When most actors are unemployed at any one time, what chance do you have when you're 6ft tall, black, and with a Glaswegian accent?

"You tend to get the ensemble roles," says Moyo Akande, smiling. "It's not always easy landing parts. But you just have to try harder."

The 25-year-old's determination has paid off. Right now, she's starring in Macbeth as one of the Witches, at Shakespeare's Globe Theatre in London.

"To get this part is fantastic," she enthuses. "When I heard I was to be a Witch it felt like the best day of my life."

Akande admits there is still prejudice in the business, but she's had to contend with direct, or indirect, racism from a young age. Her parents were childhood sweethearts in Nigeria and moved to London to find work. Her dad, a chemical engineer, was offered a job in Glasgow and the family settled in Pollok, in the south side of the city.

"It was an interesting time growing up in Pollok in the Eighties, as one of the few black families," she recalls, with the emphasis on the word 'interesting'.

"We had some lovely neighbours and some not-so-lovely neighbours. There was a lot of prejudice around. You know what kids are like, they can be pretty horrible. I guess it made me quite shy and my mum worried and used to watch me on the quiet when I was at nursery and then in primary school.

"She was afraid I wasn't mixing with the other kids. So my mum and dad worked really hard to get away from the scheme. They knew if we hung around there much longer our futures wouldn't go in the right direction."

When Akande was eight, the family moved north of the city, to the cosy suburb of Bearsden.

"The kids were nice," she recalls. "People were nice. They seemed to actually embrace the difference in colour. My mother sent me to acting classes, to dance classes as well and it brought me out of my shell."

The confidence grew almost as fast as her height. "When I walked onto the stage I lit up. And I told my parents I wanted to become an actor. Now, a lot of Nigerian families encourage their kids to be doctors or lawyers, but my mum was happy with my choice, once she knew I wanted to act."

Akande auditioned for the Dance School of Scotland in Knightswood in Glasgow and landed one of eight places, out of hundreds of applicants.

"I knew that was where I belonged from the first day," she says, gushing. "It was tough love, but it spurred me on. Then, aged 17, I was accepted by Arts Educational, (the performing arts school in London.)

"It was scary thing to go to London. I cried for the first week because the course was so hard and there were so many emotions going on; they strip you down and build you back up again.

"But then I remembered my mum had come all the way from Nigeria to Britain to make a new life, without her family around."

Akande came to love life in Chiswick in West London. "Suddenly, my height didn't matter. And, as soon as I hit London I thought 'I've never seen so many black people in my life!' And on my first trip back home to Glasgow I got off the train at Central Station and realised I stuck out like a sore thumb."

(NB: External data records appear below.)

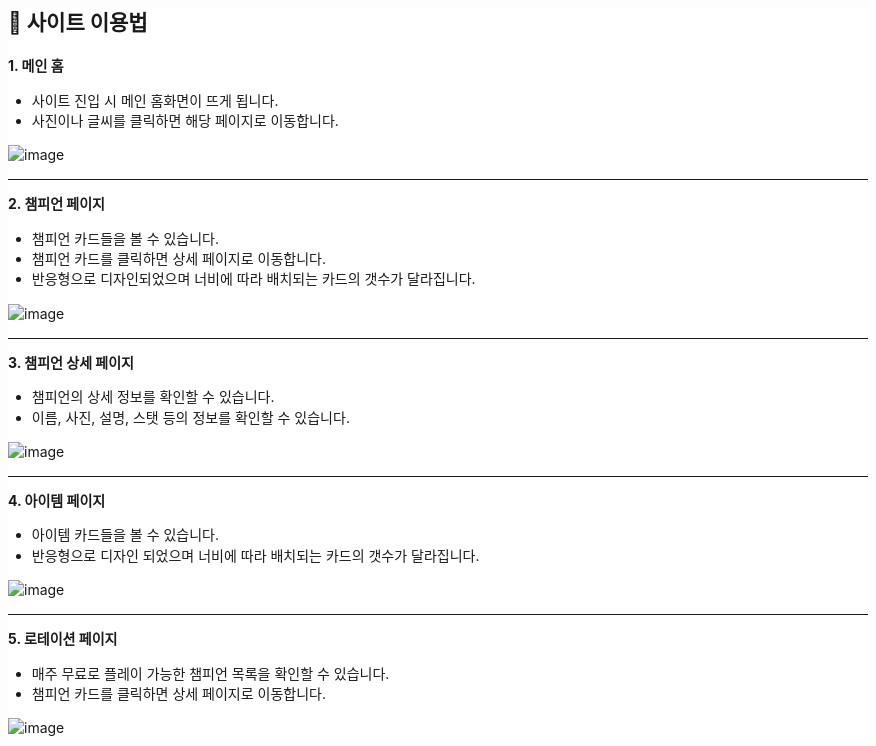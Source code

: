 ## 📝 사이트 이용법

**1. 메인 홈**

- 사이트 진입 시 메인 홈화면이 뜨게 됩니다.
- 사진이나 글씨를 클릭하면 해당 페이지로 이동합니다.
     
<img width="599" alt="image" src="https://github.com/user-attachments/assets/c9a16335-3b97-4c32-a549-16cd19b19371" />


<hr>

**2. 챔피언 페이지**

- 챔피언 카드들을 볼 수 있습니다.
- 챔피언 카드를 클릭하면 상세 페이지로 이동합니다.
- 반응형으로 디자인되었으며 너비에 따라 배치되는 카드의 갯수가 달라집니다.
     
<img width="1470" alt="image" src="https://github.com/user-attachments/assets/836557d0-f996-4d40-b487-589b44b49a1a" />


<hr>

**3. 챔피언 상세 페이지**

- 챔피언의 상세 정보를 확인할 수 있습니다.
- 이름, 사진, 설명, 스탯 등의 정보를 확인할 수 있습니다.

<img width="1450" alt="image" src="https://github.com/user-attachments/assets/06d7b2c1-bb07-4499-9091-96162caa344c" />

<hr>


**4. 아이템 페이지**

- 아이템 카드들을 볼 수 있습니다.
- 반응형으로 디자인 되었으며 너비에 따라 배치되는 카드의 갯수가 달라집니다.

<img width="1450" alt="image" src="https://github.com/user-attachments/assets/f9a0818b-c97c-4a1c-81c9-619e77823751" />

<hr>


**5. 로테이션 페이지**

- 매주 무료로 플레이 가능한 챔피언 목록을 확인할 수 있습니다.
- 챔피언 카드를 클릭하면 상세 페이지로 이동합니다.

<img width="1451" alt="image" src="https://github.com/user-attachments/assets/3f2f3c5d-690b-40a1-8584-0ae5d980c668" />
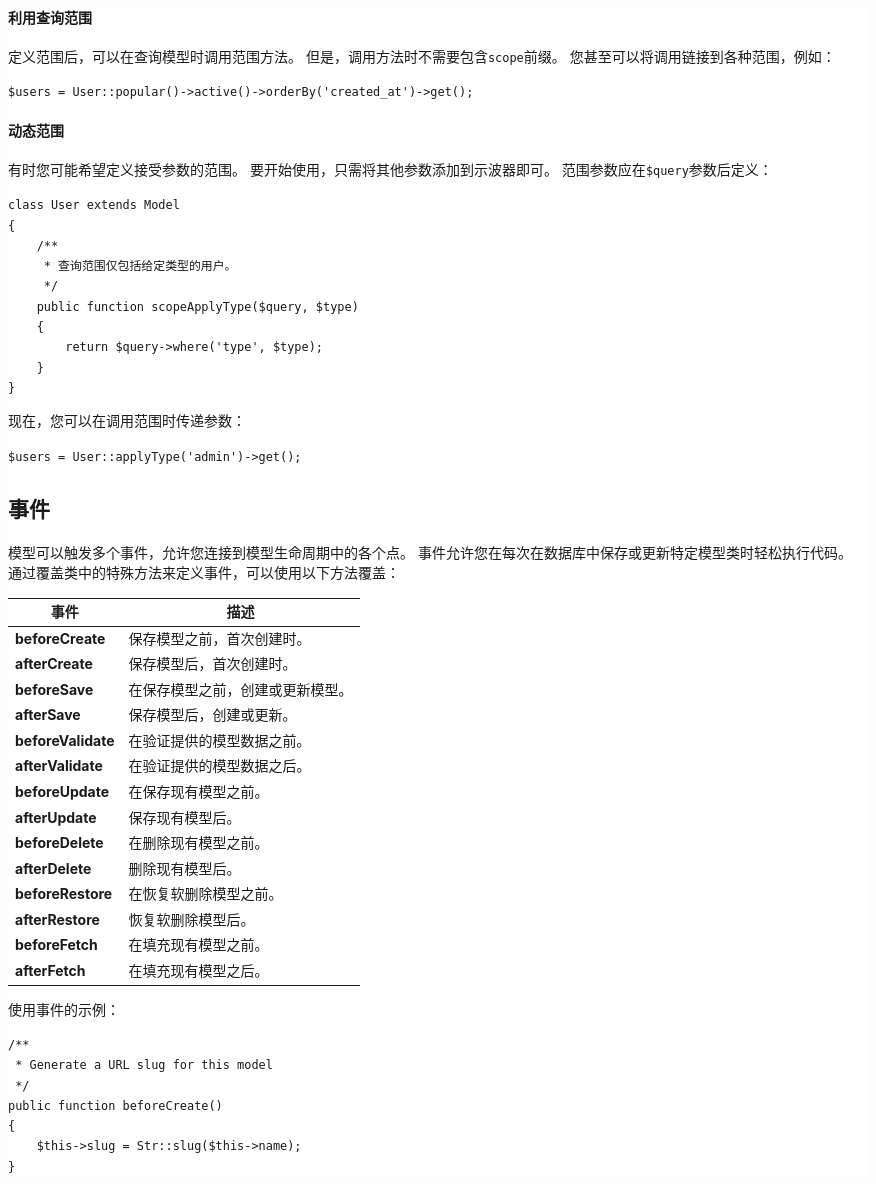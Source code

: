 #### 利用查询范围

定义范围后，可以在查询模型时调用范围方法。 但是，调用方法时不需要包含`scope`前缀。 您甚至可以将调用链接到各种范围，例如：

    $users = User::popular()->active()->orderBy('created_at')->get();

#### 动态范围

有时您可能希望定义接受参数的范围。 要开始使用，只需将其他参数添加到示波器即可。 范围参数应在`$query`参数后定义：

    class User extends Model
    {
        /**
         * 查询范围仅包括给定类型的用户。
         */
        public function scopeApplyType($query, $type)
        {
            return $query->where('type', $type);
        }
    }

现在，您可以在调用范围时传递参数：

    $users = User::applyType('admin')->get();

<a name="events"></a>
## 事件

模型可以触发多个事件，允许您连接到模型生命周期中的各个点。 事件允许您在每次在数据库中保存或更新特定模型类时轻松执行代码。 通过覆盖类中的特殊方法来定义事件，可以使用以下方法覆盖：

事件 | 描述
------------- | -------------
**beforeCreate** | 保存模型之前，首次创建时。
**afterCreate** | 保存模型后，首次创建时。
**beforeSave** | 在保存模型之前，创建或更新模型。
**afterSave** | 保存模型后，创建或更新。
**beforeValidate** | 在验证提供的模型数据之前。
**afterValidate** | 在验证提供的模型数据之后。
**beforeUpdate** | 在保存现有模型之前。
**afterUpdate** | 保存现有模型后。
**beforeDelete** | 在删除现有模型之前。
**afterDelete** | 删除现有模型后。
**beforeRestore** | 在恢复软删除模型之前。
**afterRestore** | 恢复软删除模型后。
**beforeFetch** | 在填充现有模型之前。
**afterFetch** | 在填充现有模型之后。

使用事件的示例：

    /**
     * Generate a URL slug for this model
     */
    public function beforeCreate()
    {
        $this->slug = Str::slug($this->name);
    }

Arts Ed, says Akande, is a demanding college, but it produces results. Eighty per cent of students from her year are working. Since leaving college, Akande has worked continually, in the likes of The Wizard of Oz and playing the White Witch in the Lion, Witch and the Wardrobe with Birmingham Rep.

But is there a danger black, Scottish 6ft actresses are cast as exotics? Akande did appear as a radio producer in an episode of Bob Servant but River City has yet to call – and she can't play a typical Glaswegian wummin.

"Rainbow casting still needs to be addressed, " she says in a serious voice. "I don't want to delve into it too much but if you look at the Baftas in May, the only black person there was David Harewood, and he was just presenting. No one (black actor) was nominated. Lenny Henry mentioned this in an interview, and it's not just black actors, where are the Asian actors?

"It can be a help as well as a hindrance. There are not too many 6ft tall actresses with a Scottish accent around at the moment, although I can do accents. But I can't cut my legs off. Yet, if someone is looking for a striking image it can work in your favour."

Akande, who has also appeared in Peter Pan with NTS, says she's prepared to battle for the best roles.

"My inspiration is Josette Simon, the black actress who has worked with the RSC, and is at the forefront of the colourblind movement.

"She's opened so many doors for me. My ambition is to play Lady Macbeth, perhaps Titania, from Midsummer Night's Dream."

There's no doubt the Globe Theatre experience will make her a better actress.

"It's open air, of course and there are no microphones to project the voice. You can be performing while helicopters are buzzing overheard.

"It's a great challenge, and I'm determined to make the most of it. I love musical theatre, but I think straight acting is more my thing."

Akande adds, smiling: "I want to be a constant face. When I was growing up I didn't see anyone like me on the television at all. It would be nice if I could be a role model.

"And you know, perhaps River City could use a 6ft glamazon."